« Vintage Motels » : un livre célèbre la renaissance des motels américains des années 1950
La journaliste Ellie Seymour publie « Vintage Motels », un ouvrage qui documente la restauration de 40 motels mythiques du milieu du XXe siècle aux États-Unis, entre néons restaurés et design rétro.
La journaliste de voyage Ellie Seymour signe un nouveau livre, « Vintage Motels: America’s Most Iconic Motels, Beautifully Restored », publié par Luster Publishing, qui invite à un voyage nostalgique à travers les routes américaines. L’ouvrage documente 40 motels du milieu du XXe siècle, autrefois symboles de liberté, d’anonymat et de l’âge d’or du voyage en voiture aux États-Unis, et aujourd’hui transformés en hôtels-boutiques contemporains tout en préservant le charme du passé.

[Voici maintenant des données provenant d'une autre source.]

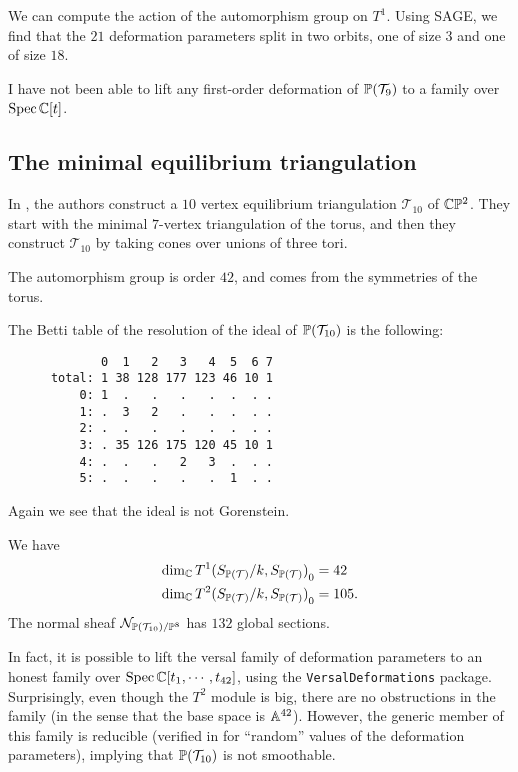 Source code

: We can compute the action of the automorphism group on $T^1$. Using SAGE, we find that the $21$ deformation parameters split in two orbits, one of size $3$ and one of size $18$.

I have not been able to lift any first-order deformation of $\P(\mathcal T_9)$ to a family over $\Spec \C[t]$. 

\subsection{The minimal equilibrium triangulation}

In \cite{banchoff_equilibrium}, the authors construct a $10$ vertex equilibrium triangulation $\mathcal T_{10}$  of $\C \P^2$. They start with the minimal $7$-vertex triangulation of the torus, and then they construct $\mathcal T_{10}$ by taking cones over unions of three tori.

The automorphism group is order $42$, and comes from the symmetries of the torus. 

The Betti table of the resolution of the ideal of $\P(\mathcal T_{10})$ is the following:
\begin{verbatim}
             0  1   2   3   4  5  6 7
      total: 1 38 128 177 123 46 10 1
          0: 1  .   .   .   .  .  . .
          1: .  3   2   .   .  .  . .
          2: .  .   .   .   .  .  . .
          3: . 35 126 175 120 45 10 1
          4: .  .   .   2   3  .  . .
          5: .  .   .   .   .  1  . .
\end{verbatim}

Again we see that the ideal is not Gorenstein.

\begin{proposition}
We have 
\begin{eqnarray*}
\dim_\C  {T^1(S_{\P(\mathcal T)}/k, S_{\P(\mathcal T)})}_0 &= 42 \\
\dim_\C {T^2(S_{\P(\mathcal T)}/k, S_{\P(\mathcal T)})}_0  &= 105.
\end{eqnarray*}
The normal sheaf $\mathcal N_{\P(\mathcal T_{10})/\P^{8}}$ has $132$ global sections.
\end{proposition}

In fact, it is possible to lift the versal family of deformation parameters to an honest family over $\Spec \C[t_1,\cdots,t_{42}]$, using the \texttt{VersalDeformations} package. Surprisingly, even though the $T^2$ module is big, there are no obstructions in the family (in the sense that the base space is $\A^{42}$). However, the generic member of this family is reducible (verified in \MM for ``random'' values of the deformation parameters), implying that $\P(\mathcal T_{10})$ is not smoothable.

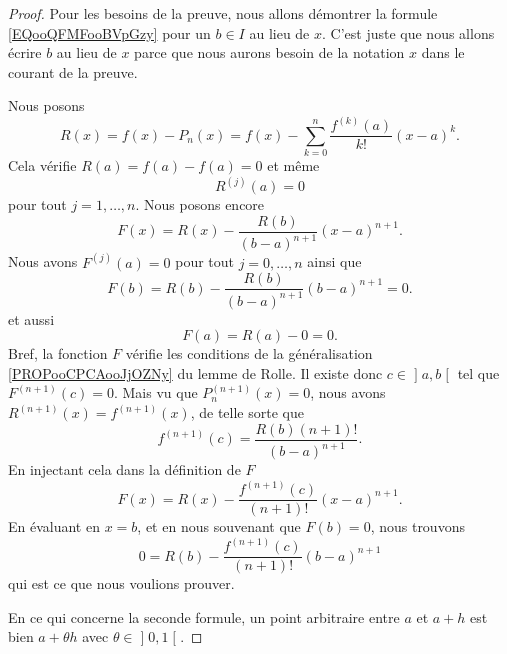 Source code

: \begin{proof}
	Pour les besoins de la preuve, nous allons démontrer la formule \eqref{EQooQFMFooBVpGzy} pour un \( b\in I\) au lieu de \( x\). C'est juste que nous allons écrire \( b\) au lieu de \( x\) parce que nous aurons besoin de la notation \( x\) dans le courant de la preuve.

	Nous posons
	\begin{equation}
		R(x)=f(x)-P_n(x)=f(x)-\sum_{k=0}^n\frac{ f^{(k)}(a) }{ k! }(x-a)^k.
	\end{equation}
	Cela vérifie \( R(a)=f(a)-f(a)=0\) et même
	\begin{equation}
		R^{(j)}(a)=0
	\end{equation}
	pour tout \( j=1,\ldots, n\). Nous posons encore
	\begin{equation}
		F(x)=R(x)-\frac{ R(b) }{ (b-a)^{n+1} }(x-a)^{n+1}.
	\end{equation}
	Nous avons \( F^{(j)}(a)=0\) pour tout \( j=0,\ldots, n\) ainsi que
	\begin{equation}
		F(b)=R(b)-\frac{ R(b) }{ (b-a)^{n+1} }(b-a)^{n+1}=0.
	\end{equation}
	et aussi
	\begin{equation}
		F(a)=R(a)-0=0.
	\end{equation}
	Bref, la fonction \( F\) vérifie les conditions de la généralisation \ref{PROPooCPCAooJjOZNy} du lemme de Rolle. Il existe donc \( c\in\mathopen] a , b \mathclose[\) tel que \( F^{(n+1)}(c)=0\). Mais vu que \( P_n^{(n+1)}(x)=0\), nous avons \( R^{(n+1)}(x)=f^{(n+1)}(x)\), de telle sorte que
	\begin{equation}
		f^{(n+1)}(c)=\frac{ R(b)(n+1)! }{ (b-a)^{n+1} }.
	\end{equation}
	En injectant cela dans la définition de \( F\)
	\begin{equation}
		F(x)=R(x)-\frac{ f^{(n+1)}(c) }{ (n+1)! }(x-a)^{n+1}.
	\end{equation}
	En évaluant en \( x=b\), et en nous souvenant que \( F(b)=0\), nous trouvons
	\begin{equation}
		0=R(b)-\frac{ f^{(n+1)}(c) }{ (n+1)! }(b-a)^{n+1}
	\end{equation}
	qui est ce que nous voulions prouver.

	En ce qui concerne la seconde formule, un point arbitraire entre \( a\) et \( a+h\) est bien \( a+\theta h\) avec \( \theta\in\mathopen] 0,1\mathclose[\).
\end{proof}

Parmi les adresses présentées figurent notamment The Pearl en Floride, le Skyview en Californie, l’Hotel Lucine au Texas et The Dive dans le Nevada. Qu’il s’agisse d’enseignes au néon restaurées qui brillent à nouveau au coucher du soleil ou de réinterprétations minimalistes de l’Amérique classique, ces projets montrent comment le design célèbre une époque où chaque motel de bord de route était une petite expérience architecturale, façonnée par l’optimisme de l’Amérique d’après-guerre.

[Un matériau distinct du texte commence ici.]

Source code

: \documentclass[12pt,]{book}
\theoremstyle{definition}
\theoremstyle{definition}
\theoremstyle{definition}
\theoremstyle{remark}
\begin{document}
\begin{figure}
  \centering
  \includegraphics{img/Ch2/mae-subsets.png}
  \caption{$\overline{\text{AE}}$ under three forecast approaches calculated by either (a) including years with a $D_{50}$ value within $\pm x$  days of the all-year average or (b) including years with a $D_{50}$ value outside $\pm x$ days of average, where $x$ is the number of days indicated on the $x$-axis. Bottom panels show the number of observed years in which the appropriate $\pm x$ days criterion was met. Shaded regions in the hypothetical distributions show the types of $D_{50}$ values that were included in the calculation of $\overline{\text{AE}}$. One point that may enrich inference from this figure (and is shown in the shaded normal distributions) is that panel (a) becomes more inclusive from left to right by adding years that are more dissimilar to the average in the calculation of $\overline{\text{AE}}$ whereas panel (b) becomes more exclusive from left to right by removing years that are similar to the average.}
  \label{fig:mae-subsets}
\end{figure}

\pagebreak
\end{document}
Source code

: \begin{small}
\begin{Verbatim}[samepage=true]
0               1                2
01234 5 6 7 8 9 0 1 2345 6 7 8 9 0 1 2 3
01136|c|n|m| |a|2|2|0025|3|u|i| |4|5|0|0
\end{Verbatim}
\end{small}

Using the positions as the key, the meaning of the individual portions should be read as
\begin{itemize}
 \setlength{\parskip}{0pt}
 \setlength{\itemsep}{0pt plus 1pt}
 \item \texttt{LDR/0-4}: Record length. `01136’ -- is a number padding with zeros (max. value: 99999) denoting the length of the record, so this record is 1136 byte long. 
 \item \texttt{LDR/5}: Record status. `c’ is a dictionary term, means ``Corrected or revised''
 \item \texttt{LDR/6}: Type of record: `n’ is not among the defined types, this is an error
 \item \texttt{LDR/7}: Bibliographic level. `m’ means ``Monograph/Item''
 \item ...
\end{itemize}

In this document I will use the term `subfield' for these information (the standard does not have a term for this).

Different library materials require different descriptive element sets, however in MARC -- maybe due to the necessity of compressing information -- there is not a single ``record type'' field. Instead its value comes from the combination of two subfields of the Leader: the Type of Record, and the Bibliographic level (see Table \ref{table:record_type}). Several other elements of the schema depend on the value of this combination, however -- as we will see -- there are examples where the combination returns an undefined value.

L’histoire des motels américains commence, comme le rappelle Ellie Seymour, il y a exactement un siècle, en 1925, lorsque l’architecte Arthur Heineman ouvre le Milestone Mo-Tel à San Luis Obispo, en Californie. Le terme « motel » est né d’une nécessité pratique : « Milestone Motor Hotel » ne tenait pas sur l’enseigne du toit. Offrant des garages privés et des douches chaudes, l’établissement répond à l’essor du tourisme automobile et pose les bases d’un phénomène qui prospérera après la Seconde Guerre mondiale.

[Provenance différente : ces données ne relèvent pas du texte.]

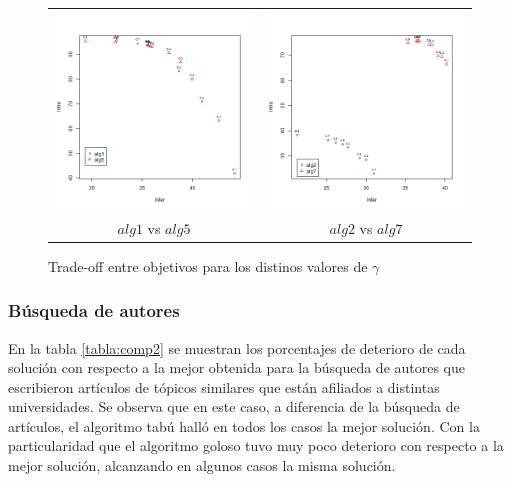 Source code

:\begin{figure}[H]
	\centering
	\begin{tabular}{cc}
			\includegraphics[width=0.5\linewidth]{img/alg1_vs_alg5.png}&
			\includegraphics[width=0.5\linewidth]{img/alg2_vs_alg7.png}\\
			$alg1$ vs $alg5$ & $alg2$ vs $alg7$\\
	\end{tabular}
	\caption{Trade-off entre objetivos para los distinos valores de $\gamma$}
	\label{res:inter_intra}
\end{figure}

\subsubsection{Búsqueda de autores}
En la tabla \ref{tabla:comp2} se muestran los porcentajes de deterioro de cada solución con respecto a la mejor obtenida para la búsqueda de autores que escribieron artículos de tópicos similares que están afiliados a distintas universidades. Se observa que en este caso, a diferencia de la búsqueda de artículos, el algoritmo tabú halló en todos los casos la mejor solución. Con la particularidad que el algoritmo goloso tuvo muy poco deterioro con respecto a la mejor solución, alcanzando en algunos casos la misma solución.


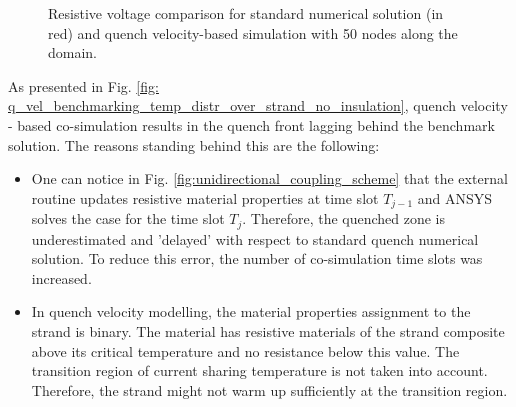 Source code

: \begin{figure}[h!]
\centering
    \caption{Resistive voltage comparison for standard numerical solution (in red) and quench velocity-based simulation with 50 nodes along the domain.}
    \label{fig: q_vel_modelling_res_volt_benchmarking}
\end{figure}

As presented in Fig. \ref{fig: q_vel_benchmarking_temp_distr_over_strand_no_insulation}, quench velocity - based co-simulation results in the quench front lagging behind the benchmark solution. The reasons standing behind this are the following: 
\begin{itemize}
    \item One can notice in Fig. \ref{fig:unidirectional_coupling_scheme} that the external routine updates resistive material properties at time slot $T_{j-1}$ and ANSYS solves the case for the time slot $T_{j}$. Therefore, the quenched zone is underestimated and 'delayed' with respect to standard quench numerical solution. To reduce this error, the number of co-simulation time slots was increased. 
    \item In quench velocity modelling, the material properties assignment to the strand is binary. The material has resistive materials of the strand composite above its critical temperature and no resistance below this value. The transition region of current sharing temperature is not taken into account. Therefore, the strand might not warm up sufficiently at the transition region.
\end{itemize}

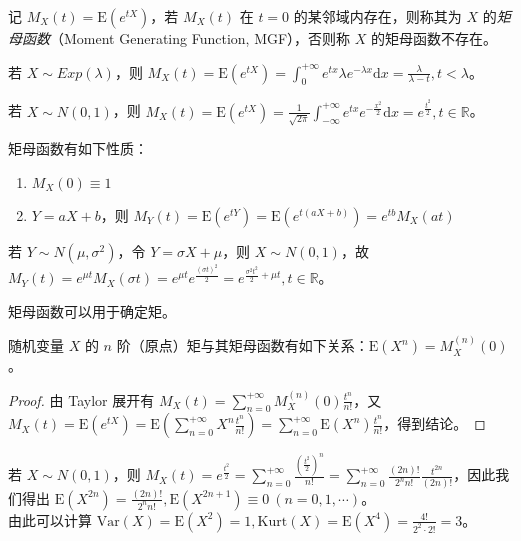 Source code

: \documentclass[../main.tex]{subfiles}
\begin{document}
\begin{definition}\label{def:4.6.1}
记 $M_X(t)=\mathrm E(e^{tX})$，若 $M_X(t)$ 在 $t=0$ 的某邻域内存在，则称其为 $X$ 的\emph{矩母函数}（Moment Generating Function, MGF），否则称 $X$ 的矩母函数不存在。
\end{definition}

\begin{example}
若 $X\sim Exp(\lambda)$，则 $M_X(t)=\mathrm E(e^{tX})=\int_0^{+\infty}e^{tx}\lambda e^{-\lambda x}\mathrm dx=\frac\lambda{\lambda-t},t<\lambda$。
\end{example}

\begin{example}
若 $X\sim N(0,1)$，则 $M_X(t)=\mathrm E(e^{tX})=\frac{1}{\sqrt{2\pi}}\int_{-\infty}^{+\infty}e^{tx}e^{-\frac{x^2}2}\mathrm dx=e^{\frac{t^2}2},t\in\mathbb R$。
\end{example}

\begin{proposition}
矩母函数有如下性质：
\begin{enumerate}
    \item $M_X(0)\equiv1$
    \item $Y=aX+b$，则 $M_Y(t)=\mathrm E(e^{tY})=\mathrm E(e^{t(aX+b)})=e^{tb}M_X(at)$
\end{enumerate}
\end{proposition}

\begin{example}
若 $Y\sim N(\mu,\sigma^2)$，令 $Y=\sigma X+\mu$，则 $X\sim N(0,1)$，故 $M_Y(t)=e^{\mu t}M_X(\sigma t)=e^{\mu t}e^{\frac{(\sigma t)^2}2}=e^{\frac{\sigma^2t^2}2+\mu t},t\in\mathbb R$。
\end{example}

矩母函数可以用于确定矩。

\begin{theorem}\label{thm:4.6.1}
随机变量 $X$ 的 $n$ 阶（原点）矩与其矩母函数有如下关系：$\mathrm E(X^n)=M_X^{(n)}(0)$。
\end{theorem}

\begin{proof}
由 Taylor 展开有 $M_X(t)=\sum_{n=0}^{+\infty}M_X^{(n)}(0)\frac{t^n}{n!}$，又 $M_X(t)=\mathrm E(e^{tX})=\mathrm E(\sum_{n=0}^{+\infty}X^n\frac{t^n}{n!})=\sum_{n=0}^{+\infty}\mathrm E(X^n)\frac{t^n}{n!}$，得到结论。
\end{proof}

\begin{example}
若 $X\sim N(0,1)$，则 $M_X(t)=e^{\frac{t^2}2}=\sum_{n=0}^{+\infty}\frac{(\frac{t^2}2)^n}{n!}=\sum_{n=0}^{+\infty}\frac{(2n)!}{2^nn!}\frac{t^{2n}}{(2n)!}$，因此我们得出 $\mathrm E(X^{2n})=\frac{(2n)!}{2^nn!},\mathrm E(X^{2n+1})\equiv0\ (n=0,1,\cdots)$。\\
由此可以计算 $\mathrm{Var}(X)=\mathrm E(X^2)=1,\mathrm{Kurt}(X)=\mathrm E(X^4)=\frac{4!}{2^2\cdot2!}=3$。
\end{example}
\end{document}
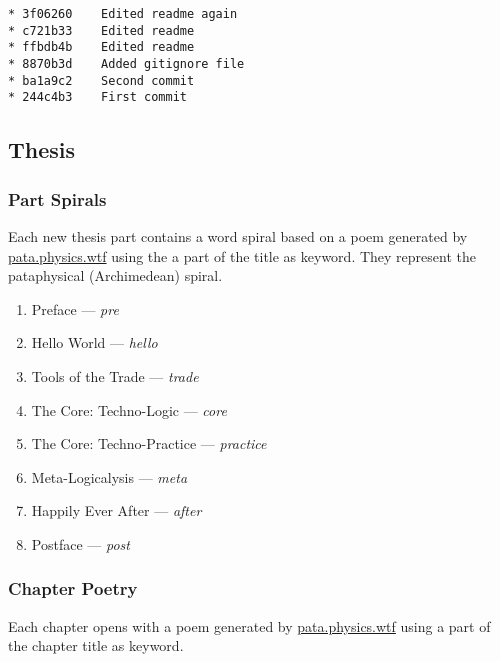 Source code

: \begin{verbatim}
* 3f06260	 Edited readme again
* c721b33	 Edited readme
* ffbdb4b	 Edited readme
* 8870b3d	 Added gitignore file
* ba1a9c2	 Second commit
* 244c4b3	 First commit
\end{verbatim}


\subsection{Thesis}

\subsubsection{Part Spirals}

Each new thesis part contains a word spiral based on a poem generated by \url{pata.physics.wtf} using the a part of the title as keyword. They represent the pataphysical (Archimedean) spiral.

\begin{enumerate}
  \item Preface --- \emph{pre}
  \item Hello World --- \emph{hello}
  \item Tools of the Trade --- \emph{trade}
  \item The Core: Techno-Logic --- \emph{core}
  \item The Core: Techno-Practice --- \emph{practice}
  \item Meta-Logicalysis --- \emph{meta}
  \item Happily Ever After --- \emph{after}
  \item Postface --- \emph{post}
\end{enumerate}

\subsubsection{Chapter Poetry}

Each chapter opens with a poem generated by \url{pata.physics.wtf} using a part of the chapter title as keyword.

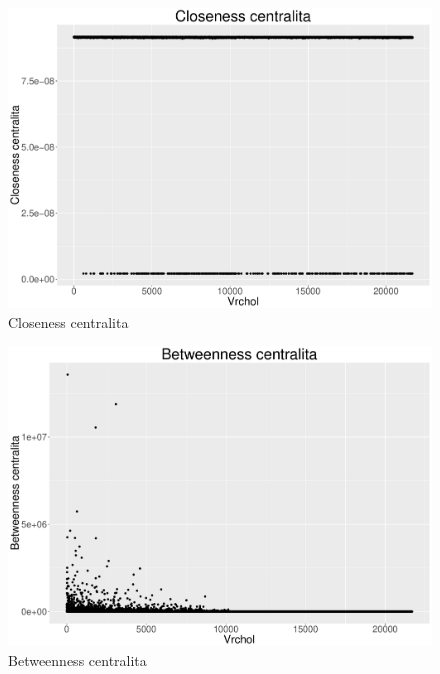 \documentclass[a4paper,12pt]{article}
\begin{document}
\begin{figure}[h!]
\centering
\includegraphics[scale=0.4]{images/closeness.pdf}
\caption{Closeness centralita}
\label{img:close}
\end{figure}

\begin{figure}[h!]
\centering
\includegraphics[scale=0.4]{images/betweenness.pdf}
\caption{Betweenness centralita}
\label{img:bc}
\end{figure}
\end{document}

L’idée du livre est née d’un passage de « Notes from a Big Country » (1998) de Bill Bryson, dans lequel l’auteur déclare : « J’adore tout dans les motels. Je ne peux pas m’en empêcher. Je suis toujours excité quand je glisse une clé dans la porte d’une chambre de motel et que je l’ouvre. » Pour Seymour, ce sentiment a ouvert la porte à une fascination plus profonde pour la culture routière américaine. Ayant grandi en Angleterre, sa compréhension des motels venait d’archétypes cinématographiques — « Psychose », « Thelma & Louise », « Pulp Fiction » et « Schitt’s Creek » — qui les dépeignaient à la fois comme sordides et étrangement attrayants. Mais son premier road trip à travers la Californie, le Nevada et l’Arizona a complètement changé sa perception.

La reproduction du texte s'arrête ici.